Advanced web-session channels:

- `web_chatgpt`
- `web_codex`
- `web_claude`
- `web_gemini`

For web-session channels, pasted cookies are more reliable than password login when an account uses 2FA, captcha, SSO, or device verification. Password login is best-effort browser automation and may fail when the provider changes its login UI.

## Remote Hosting

Remote hosting must be explicit. The app refuses non-local binds unless both `ADMIN_TOKEN` and `API_TOKEN` are set:

```powershell
$env:HOST="0.0.0.0"
$env:PORT="8080"
$env:ADMIN_TOKEN="replace-with-strong-admin-token"
$env:API_TOKEN="replace-with-strong-api-token"
$env:CORS_ORIGINS="https://your-dashboard.example"
python main.py
```

Security defaults:

- `/admin/*` always requires `ADMIN_TOKEN`.
- `/v1/*` requires `API_TOKEN` when configured, and remote mode requires it.
- Tokens are accepted in headers, not URL query strings.
- API requests are rate-limited by client/token/path. Default: `RATE_LIMIT_PER_MINUTE=120`.
- CORS defaults to localhost only. Add exact external origins through `CORS_ORIGINS`.
- `/admin/diagnostics` returns a sanitized JSON snapshot for debugging. It redacts API keys, passwords, cookies, and tokens.
- Set `DEBUG_ERRORS=1` only while debugging packaging issues locally.

## Diagnostics

Use the dashboard `Diagnostics` button or call:

```powershell
Invoke-RestMethod http://localhost:8080/admin/diagnostics -Headers @{"X-Admin-Token"=""}
```

The export includes runtime information, security posture, data-file location, channel health, router state, browser context count, and recent sanitized events. It is intended for local debugging and issue reports; it does not include raw prompts, API keys, cookies, passwords, or tokens.
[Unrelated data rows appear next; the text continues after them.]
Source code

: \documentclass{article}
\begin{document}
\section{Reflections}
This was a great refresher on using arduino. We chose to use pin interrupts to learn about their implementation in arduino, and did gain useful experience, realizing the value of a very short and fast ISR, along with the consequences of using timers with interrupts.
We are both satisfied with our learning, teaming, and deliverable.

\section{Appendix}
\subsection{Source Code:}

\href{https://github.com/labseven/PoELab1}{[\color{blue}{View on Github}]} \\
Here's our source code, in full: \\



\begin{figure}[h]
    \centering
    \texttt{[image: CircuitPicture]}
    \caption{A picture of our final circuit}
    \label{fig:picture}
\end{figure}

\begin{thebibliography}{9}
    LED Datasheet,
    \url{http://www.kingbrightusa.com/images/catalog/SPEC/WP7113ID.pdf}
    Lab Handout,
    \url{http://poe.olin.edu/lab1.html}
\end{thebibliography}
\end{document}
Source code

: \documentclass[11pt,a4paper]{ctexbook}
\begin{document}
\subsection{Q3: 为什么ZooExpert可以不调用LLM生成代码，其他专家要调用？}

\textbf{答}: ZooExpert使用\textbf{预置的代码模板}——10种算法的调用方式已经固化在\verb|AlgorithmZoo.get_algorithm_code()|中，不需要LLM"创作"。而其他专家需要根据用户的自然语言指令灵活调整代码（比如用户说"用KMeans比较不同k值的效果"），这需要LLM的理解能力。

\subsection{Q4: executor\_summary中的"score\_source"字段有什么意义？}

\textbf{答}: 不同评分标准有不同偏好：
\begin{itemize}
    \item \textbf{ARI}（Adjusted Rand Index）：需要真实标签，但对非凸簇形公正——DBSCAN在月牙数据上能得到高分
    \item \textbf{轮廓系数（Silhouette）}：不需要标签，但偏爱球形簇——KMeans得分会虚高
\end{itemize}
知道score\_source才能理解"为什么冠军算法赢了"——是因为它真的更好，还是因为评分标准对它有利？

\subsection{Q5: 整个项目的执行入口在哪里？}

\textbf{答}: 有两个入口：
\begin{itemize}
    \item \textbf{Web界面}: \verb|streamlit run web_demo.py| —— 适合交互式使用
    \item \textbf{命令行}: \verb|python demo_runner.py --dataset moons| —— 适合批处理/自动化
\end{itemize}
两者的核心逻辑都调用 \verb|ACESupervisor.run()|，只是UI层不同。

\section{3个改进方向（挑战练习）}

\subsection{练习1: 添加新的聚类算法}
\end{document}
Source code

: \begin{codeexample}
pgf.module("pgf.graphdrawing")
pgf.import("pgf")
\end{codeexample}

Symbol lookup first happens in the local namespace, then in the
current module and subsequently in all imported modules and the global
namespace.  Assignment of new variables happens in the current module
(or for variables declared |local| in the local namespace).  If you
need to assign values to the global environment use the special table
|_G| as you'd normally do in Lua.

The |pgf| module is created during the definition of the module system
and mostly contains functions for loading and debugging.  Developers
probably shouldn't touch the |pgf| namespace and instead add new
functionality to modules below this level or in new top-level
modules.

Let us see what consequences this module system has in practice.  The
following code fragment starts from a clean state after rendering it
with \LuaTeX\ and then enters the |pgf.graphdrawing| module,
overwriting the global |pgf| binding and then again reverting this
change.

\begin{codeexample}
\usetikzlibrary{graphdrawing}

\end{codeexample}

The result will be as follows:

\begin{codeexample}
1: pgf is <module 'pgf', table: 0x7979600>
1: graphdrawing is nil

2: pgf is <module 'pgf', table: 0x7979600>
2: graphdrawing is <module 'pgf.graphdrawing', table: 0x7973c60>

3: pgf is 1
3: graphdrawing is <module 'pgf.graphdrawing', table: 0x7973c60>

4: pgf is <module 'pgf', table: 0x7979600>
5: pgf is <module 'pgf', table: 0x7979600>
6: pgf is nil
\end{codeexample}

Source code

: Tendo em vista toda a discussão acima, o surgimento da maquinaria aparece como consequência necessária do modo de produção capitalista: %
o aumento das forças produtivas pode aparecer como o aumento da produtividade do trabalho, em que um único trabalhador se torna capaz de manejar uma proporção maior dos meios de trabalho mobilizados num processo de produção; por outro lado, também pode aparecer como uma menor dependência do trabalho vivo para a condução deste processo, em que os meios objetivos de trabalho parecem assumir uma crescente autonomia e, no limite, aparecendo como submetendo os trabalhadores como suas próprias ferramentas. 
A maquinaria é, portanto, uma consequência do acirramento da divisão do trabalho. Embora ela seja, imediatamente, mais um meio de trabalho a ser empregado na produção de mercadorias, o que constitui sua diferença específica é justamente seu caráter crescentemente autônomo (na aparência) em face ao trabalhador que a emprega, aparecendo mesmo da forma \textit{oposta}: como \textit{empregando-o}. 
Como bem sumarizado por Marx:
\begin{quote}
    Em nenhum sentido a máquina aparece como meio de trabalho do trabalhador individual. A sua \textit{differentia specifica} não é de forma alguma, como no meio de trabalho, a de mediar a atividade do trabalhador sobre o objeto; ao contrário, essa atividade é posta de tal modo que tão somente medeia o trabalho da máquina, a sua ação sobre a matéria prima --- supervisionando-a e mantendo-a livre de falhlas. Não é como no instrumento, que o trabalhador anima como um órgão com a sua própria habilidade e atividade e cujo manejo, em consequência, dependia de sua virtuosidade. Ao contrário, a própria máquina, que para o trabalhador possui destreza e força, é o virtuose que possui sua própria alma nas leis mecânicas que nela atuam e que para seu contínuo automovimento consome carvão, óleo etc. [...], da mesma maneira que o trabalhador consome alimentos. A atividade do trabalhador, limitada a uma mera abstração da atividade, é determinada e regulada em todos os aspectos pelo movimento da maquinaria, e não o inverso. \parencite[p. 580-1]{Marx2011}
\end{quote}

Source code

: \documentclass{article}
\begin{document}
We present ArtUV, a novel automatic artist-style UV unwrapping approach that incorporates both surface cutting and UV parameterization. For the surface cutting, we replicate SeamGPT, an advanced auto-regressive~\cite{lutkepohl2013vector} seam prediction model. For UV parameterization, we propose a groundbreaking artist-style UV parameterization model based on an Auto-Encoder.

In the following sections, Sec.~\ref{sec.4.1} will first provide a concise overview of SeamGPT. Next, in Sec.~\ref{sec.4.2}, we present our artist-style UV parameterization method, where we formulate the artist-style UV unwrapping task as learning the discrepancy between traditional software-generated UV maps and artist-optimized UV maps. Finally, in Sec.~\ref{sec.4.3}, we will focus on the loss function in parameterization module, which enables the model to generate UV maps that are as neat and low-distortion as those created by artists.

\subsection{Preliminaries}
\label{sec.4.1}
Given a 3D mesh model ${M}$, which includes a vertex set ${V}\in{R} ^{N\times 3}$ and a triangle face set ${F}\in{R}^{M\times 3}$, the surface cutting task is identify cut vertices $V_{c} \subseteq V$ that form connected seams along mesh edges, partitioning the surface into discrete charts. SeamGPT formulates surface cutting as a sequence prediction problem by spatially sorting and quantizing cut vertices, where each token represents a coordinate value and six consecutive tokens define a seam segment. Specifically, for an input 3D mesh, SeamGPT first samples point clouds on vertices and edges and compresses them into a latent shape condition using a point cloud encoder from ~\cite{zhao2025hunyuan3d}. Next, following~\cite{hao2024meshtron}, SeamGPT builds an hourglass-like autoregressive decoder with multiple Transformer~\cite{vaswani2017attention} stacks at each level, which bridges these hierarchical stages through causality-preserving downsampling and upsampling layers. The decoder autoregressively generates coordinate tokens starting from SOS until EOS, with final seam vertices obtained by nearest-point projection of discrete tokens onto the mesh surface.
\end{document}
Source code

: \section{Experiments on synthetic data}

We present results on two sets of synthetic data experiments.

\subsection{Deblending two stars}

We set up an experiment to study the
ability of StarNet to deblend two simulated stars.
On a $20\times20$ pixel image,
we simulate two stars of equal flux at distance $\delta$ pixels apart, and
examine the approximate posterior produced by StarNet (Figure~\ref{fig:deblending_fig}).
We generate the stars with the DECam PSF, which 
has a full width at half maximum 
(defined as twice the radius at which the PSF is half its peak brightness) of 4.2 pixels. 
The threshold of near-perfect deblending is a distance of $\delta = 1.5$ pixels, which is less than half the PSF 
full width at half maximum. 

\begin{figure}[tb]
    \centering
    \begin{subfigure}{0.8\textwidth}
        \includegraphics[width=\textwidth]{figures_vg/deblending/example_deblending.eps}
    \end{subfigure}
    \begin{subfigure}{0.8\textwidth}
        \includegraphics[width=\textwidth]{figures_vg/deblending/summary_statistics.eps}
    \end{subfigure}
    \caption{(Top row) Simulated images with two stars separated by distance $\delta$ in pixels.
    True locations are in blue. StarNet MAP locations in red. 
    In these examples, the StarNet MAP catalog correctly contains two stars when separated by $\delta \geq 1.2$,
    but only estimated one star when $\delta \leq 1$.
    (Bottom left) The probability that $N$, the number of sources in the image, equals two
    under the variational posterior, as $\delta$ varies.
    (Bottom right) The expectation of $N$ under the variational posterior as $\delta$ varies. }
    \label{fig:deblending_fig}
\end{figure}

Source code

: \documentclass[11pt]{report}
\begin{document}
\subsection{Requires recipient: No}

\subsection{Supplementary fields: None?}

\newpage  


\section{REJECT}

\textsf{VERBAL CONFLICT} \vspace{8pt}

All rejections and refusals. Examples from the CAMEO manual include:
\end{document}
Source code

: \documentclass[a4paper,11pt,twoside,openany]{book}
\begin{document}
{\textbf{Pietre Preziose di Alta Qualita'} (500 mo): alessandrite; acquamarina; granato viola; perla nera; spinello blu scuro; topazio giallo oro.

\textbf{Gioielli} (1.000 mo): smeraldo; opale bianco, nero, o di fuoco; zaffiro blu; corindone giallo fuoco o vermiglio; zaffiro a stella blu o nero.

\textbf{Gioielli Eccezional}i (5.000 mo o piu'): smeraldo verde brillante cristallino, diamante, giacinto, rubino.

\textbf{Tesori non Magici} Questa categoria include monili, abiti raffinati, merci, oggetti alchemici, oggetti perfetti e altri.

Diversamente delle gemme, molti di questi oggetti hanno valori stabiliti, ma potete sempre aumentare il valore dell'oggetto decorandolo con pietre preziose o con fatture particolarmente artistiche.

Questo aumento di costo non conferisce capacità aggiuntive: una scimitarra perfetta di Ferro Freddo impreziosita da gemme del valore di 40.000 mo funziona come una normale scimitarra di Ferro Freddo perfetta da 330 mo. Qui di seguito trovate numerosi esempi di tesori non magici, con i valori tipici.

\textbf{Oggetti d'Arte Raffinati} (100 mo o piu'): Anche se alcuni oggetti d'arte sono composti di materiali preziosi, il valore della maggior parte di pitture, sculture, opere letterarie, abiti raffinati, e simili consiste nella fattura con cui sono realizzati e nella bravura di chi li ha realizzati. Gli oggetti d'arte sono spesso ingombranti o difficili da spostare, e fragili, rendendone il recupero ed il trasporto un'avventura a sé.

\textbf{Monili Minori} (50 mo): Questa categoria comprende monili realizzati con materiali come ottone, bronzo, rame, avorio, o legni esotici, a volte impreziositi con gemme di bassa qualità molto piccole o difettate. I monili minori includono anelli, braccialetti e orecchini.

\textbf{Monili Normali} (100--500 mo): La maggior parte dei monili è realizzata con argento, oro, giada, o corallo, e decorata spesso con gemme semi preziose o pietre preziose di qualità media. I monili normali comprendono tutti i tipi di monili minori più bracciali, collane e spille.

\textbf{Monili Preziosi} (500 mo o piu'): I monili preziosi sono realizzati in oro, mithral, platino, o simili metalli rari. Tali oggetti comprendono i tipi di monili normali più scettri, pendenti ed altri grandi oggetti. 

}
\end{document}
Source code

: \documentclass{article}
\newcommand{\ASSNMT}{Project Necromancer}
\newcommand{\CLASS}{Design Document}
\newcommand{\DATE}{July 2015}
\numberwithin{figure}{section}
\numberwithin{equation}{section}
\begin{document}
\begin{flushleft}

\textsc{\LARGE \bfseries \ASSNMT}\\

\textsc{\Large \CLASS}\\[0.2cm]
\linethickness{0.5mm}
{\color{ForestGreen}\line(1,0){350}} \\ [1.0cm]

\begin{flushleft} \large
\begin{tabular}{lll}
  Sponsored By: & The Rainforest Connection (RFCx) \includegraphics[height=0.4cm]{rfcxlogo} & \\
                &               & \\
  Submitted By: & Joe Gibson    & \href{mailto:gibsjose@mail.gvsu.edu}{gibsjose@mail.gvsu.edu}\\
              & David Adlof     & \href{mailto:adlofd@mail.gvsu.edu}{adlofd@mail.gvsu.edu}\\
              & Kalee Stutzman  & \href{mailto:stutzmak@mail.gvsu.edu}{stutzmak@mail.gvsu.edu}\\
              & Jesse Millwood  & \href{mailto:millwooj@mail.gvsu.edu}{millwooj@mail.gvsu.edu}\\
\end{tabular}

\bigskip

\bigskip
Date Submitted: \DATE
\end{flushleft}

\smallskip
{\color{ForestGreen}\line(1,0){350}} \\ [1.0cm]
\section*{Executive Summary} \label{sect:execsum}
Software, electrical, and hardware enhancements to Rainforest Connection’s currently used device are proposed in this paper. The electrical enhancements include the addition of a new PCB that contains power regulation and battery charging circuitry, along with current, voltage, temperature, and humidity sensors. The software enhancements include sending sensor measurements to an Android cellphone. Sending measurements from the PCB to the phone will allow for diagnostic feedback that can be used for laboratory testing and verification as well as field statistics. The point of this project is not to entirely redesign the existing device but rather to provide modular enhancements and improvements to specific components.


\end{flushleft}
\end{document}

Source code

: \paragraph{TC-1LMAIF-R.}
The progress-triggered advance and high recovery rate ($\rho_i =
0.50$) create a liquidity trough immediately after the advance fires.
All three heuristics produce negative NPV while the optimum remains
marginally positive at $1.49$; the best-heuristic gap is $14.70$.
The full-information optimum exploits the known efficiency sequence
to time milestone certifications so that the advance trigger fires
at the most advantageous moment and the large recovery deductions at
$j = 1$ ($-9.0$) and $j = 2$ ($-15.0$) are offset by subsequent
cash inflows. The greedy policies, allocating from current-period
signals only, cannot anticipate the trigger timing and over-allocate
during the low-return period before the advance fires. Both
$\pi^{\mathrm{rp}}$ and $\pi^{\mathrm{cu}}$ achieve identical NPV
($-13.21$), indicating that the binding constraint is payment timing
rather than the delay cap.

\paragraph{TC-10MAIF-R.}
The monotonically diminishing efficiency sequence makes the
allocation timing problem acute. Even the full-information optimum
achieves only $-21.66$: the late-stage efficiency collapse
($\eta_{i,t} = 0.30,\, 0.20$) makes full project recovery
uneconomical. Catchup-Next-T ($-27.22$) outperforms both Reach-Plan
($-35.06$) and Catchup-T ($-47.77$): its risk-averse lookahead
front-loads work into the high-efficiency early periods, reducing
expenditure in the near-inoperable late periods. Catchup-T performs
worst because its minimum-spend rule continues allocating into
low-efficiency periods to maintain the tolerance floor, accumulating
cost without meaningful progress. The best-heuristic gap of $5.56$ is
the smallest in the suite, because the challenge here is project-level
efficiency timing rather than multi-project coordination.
## Dashboard and GitHub Pages

`dashboard.html` is self-contained and has no external CSS or JavaScript dependency. It works in the packaged app and can also be hosted as a static page.

For a static dashboard:

1. Publish `dashboard.html` as `index.html`.
2. Open the page.
3. Set the backend URL to your running local or remote server.
4. Enter the admin token.
5. Configure `CORS_ORIGINS` on the backend if the page is not served from localhost.

The static page does not store accounts by itself. API keys, cookies, and channel data stay on the backend.

## Build Windows Portable App

Run:

```powershell
.\build_exe.bat
```

The script discovers Conda dynamically. If a `happy` environment exists, it uses it; otherwise it falls back to `base`, then to `python` on PATH.

Output:

```text
dist\llm-pool\llm-pool.exe
dist\llm-pool-windows-x64.zip
dist\llm-pool-windows-x64.zip.sha256
llm-pool-launch.bat
```

The GitHub Actions workflow builds the x64 package, launches the frozen exe, checks `/health`, verifies the dashboard HTML, local admin-token bootstrap, and `/admin/diagnostics`, zips the build, and uploads SHA256 files on releases. A separate ARM64 compatibility probe tracks whether native ARM64 packaging has become feasible.

`Dependency Probe` runs weekly and on demand with the current unlocked `requirements.txt` set. It validates imports, web-channel contracts, `pip check`, and Playwright Chromium installability so upstream dependency drift is visible before a release rebuild.

## Files

- `main.py`: FastAPI server, routing, provider backends, Playwright web sessions, security, CLI.
- `dashboard.html`: self-contained dashboard and playground.
- `requirements.txt`: runtime dependencies.
- `requirements-lock.txt`: resolved dependency lock used for reproducible CI builds when present.
- `build_exe.bat`: local Windows build script.
- `.github/workflows/build-exe.yml`: release/manual Windows x64 build workflow plus ARM64 compatibility probe.
- `.github/workflows/dependency-probe.yml`: scheduled unlocked dependency drift check.
- `scripts/validate_web_contracts.py`: local/CI contract check for channel mappings, routes, and dashboard hooks.
- `examples/usage.md`: short integration examples.

## Known Limits

- Web UI selectors may need updates when providers change their pages.
- Web streaming is best-effort because it polls rendered browser output.
- DPAPI-encrypted `channels.json` secrets are tied to the current Windows user.
- Official Gemini support uses Google's current `google-genai` SDK.
- Tool calls, vision, and file inputs are normalized but not fully implemented for every backend.